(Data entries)
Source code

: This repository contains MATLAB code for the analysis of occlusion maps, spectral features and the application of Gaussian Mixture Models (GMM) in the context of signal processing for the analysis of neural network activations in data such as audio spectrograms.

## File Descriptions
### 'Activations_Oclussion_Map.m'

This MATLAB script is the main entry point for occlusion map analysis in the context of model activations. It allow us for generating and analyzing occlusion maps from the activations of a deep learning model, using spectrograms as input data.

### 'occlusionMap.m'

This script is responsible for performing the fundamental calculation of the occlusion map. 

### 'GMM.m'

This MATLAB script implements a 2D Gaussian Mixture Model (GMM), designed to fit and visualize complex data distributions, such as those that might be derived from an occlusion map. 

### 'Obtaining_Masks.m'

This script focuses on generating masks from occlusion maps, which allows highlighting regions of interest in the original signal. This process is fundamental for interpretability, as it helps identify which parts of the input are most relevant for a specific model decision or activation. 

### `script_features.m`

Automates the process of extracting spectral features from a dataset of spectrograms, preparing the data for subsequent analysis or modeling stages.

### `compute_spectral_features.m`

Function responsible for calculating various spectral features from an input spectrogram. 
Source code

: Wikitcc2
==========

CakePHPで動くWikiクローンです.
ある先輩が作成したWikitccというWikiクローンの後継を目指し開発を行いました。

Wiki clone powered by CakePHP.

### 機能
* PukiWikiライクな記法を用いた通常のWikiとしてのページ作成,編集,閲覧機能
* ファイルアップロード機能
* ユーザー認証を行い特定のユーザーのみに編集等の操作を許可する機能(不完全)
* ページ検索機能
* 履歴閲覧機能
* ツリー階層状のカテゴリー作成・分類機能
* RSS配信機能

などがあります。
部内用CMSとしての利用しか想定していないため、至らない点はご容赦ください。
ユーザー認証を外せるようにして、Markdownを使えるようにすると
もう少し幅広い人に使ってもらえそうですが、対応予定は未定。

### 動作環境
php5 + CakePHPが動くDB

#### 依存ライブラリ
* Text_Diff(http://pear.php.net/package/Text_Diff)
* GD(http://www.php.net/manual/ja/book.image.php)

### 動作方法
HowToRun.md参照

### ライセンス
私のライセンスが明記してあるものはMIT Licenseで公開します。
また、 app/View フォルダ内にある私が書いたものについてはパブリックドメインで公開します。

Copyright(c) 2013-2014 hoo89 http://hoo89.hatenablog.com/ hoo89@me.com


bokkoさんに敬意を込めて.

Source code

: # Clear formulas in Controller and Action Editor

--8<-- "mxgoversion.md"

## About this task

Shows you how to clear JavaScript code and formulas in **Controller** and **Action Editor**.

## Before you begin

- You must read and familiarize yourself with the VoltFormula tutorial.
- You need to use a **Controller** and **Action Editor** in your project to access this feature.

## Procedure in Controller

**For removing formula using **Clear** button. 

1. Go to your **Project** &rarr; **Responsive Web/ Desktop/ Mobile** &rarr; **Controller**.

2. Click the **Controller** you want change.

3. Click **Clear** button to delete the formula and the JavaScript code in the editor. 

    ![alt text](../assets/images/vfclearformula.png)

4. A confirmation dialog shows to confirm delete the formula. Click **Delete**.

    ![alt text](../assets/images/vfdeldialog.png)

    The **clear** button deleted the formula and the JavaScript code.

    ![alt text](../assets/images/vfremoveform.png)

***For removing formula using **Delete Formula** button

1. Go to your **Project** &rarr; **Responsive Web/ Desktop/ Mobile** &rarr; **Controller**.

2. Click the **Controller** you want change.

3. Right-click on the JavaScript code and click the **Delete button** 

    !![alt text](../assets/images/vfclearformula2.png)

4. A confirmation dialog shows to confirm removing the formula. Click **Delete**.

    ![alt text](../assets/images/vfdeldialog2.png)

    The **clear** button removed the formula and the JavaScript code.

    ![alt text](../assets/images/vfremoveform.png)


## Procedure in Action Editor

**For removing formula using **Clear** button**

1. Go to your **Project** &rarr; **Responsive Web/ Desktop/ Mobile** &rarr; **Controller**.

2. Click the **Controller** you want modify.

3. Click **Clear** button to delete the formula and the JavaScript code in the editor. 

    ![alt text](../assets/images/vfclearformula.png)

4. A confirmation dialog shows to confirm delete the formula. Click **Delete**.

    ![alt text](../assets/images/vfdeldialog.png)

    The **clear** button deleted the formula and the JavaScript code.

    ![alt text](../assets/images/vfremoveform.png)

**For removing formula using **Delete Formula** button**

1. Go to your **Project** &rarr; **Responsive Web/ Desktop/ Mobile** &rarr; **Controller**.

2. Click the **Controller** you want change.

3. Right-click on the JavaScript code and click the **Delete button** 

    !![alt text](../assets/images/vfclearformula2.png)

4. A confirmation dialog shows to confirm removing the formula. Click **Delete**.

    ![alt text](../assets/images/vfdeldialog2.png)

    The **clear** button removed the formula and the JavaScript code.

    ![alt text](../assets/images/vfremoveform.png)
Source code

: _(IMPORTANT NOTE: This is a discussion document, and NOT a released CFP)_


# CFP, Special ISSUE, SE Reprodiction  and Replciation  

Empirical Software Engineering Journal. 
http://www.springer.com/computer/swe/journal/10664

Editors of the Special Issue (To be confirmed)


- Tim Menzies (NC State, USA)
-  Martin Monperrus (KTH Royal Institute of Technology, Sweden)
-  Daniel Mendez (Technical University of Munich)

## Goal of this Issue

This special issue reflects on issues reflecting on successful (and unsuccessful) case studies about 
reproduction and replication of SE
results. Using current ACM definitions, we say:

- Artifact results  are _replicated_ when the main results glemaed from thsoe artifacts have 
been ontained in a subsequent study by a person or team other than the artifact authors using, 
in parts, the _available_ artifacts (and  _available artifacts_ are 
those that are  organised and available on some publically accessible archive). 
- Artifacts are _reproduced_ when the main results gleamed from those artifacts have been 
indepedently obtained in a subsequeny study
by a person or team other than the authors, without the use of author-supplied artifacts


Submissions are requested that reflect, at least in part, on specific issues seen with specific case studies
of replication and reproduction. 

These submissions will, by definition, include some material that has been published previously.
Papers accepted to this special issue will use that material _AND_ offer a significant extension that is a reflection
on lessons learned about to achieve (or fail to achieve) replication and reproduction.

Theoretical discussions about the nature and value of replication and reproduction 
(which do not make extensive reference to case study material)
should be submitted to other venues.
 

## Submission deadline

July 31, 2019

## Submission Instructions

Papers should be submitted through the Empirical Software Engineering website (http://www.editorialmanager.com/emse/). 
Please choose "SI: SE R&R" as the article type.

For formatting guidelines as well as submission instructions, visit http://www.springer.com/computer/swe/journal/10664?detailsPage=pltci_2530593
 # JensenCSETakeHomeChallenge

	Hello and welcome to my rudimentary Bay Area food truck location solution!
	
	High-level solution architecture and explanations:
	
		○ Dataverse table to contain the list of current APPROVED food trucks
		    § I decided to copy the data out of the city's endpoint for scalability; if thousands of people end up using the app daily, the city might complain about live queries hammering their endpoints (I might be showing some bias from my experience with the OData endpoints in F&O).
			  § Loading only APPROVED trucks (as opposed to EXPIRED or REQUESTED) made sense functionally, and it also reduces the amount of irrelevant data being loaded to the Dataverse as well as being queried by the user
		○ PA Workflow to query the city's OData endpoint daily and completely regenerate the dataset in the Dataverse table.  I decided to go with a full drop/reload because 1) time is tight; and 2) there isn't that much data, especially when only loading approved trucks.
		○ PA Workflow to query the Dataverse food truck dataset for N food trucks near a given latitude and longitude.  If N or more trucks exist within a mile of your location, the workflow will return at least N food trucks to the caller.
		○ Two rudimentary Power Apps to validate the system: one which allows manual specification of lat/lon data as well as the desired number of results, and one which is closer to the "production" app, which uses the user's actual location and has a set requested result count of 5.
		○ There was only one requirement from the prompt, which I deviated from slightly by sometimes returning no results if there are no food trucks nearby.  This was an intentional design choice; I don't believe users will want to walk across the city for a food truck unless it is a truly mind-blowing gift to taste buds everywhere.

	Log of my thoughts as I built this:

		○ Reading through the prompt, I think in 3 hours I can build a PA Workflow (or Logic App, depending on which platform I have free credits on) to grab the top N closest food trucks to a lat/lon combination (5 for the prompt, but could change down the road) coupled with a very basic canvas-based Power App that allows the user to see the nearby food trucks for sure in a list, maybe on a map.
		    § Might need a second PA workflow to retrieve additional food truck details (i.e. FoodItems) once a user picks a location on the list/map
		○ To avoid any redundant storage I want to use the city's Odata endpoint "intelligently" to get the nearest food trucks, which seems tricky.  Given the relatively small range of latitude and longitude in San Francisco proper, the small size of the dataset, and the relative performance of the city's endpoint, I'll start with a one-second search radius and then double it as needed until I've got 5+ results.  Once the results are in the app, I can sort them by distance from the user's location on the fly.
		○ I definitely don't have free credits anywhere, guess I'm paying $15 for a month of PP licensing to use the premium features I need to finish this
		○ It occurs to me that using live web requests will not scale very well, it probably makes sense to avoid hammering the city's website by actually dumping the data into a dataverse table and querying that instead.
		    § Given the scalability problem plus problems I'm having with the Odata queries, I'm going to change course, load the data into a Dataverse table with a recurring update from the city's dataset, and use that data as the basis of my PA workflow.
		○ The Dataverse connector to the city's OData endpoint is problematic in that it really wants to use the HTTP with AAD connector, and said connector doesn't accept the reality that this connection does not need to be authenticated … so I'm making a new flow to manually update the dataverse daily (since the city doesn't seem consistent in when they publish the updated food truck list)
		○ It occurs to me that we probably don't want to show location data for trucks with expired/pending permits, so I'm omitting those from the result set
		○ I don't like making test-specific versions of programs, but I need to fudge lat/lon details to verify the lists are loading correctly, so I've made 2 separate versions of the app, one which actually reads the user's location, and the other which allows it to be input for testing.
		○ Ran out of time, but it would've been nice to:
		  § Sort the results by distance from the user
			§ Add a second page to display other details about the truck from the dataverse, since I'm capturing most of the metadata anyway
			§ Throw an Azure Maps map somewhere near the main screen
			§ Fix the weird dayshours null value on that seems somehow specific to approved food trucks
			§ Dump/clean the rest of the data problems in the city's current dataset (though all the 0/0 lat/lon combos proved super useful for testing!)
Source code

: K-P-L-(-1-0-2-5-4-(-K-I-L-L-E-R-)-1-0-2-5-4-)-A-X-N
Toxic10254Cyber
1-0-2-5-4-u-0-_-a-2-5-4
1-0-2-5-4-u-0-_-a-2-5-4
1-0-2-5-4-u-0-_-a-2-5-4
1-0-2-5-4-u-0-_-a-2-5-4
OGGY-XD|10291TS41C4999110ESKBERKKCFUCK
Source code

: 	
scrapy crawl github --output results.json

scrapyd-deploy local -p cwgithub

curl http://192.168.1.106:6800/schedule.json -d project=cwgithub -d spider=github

> [Exercise directions] State the count of lines above containing the string "material", and add nothing to it.

> [Solution for this exercise] 3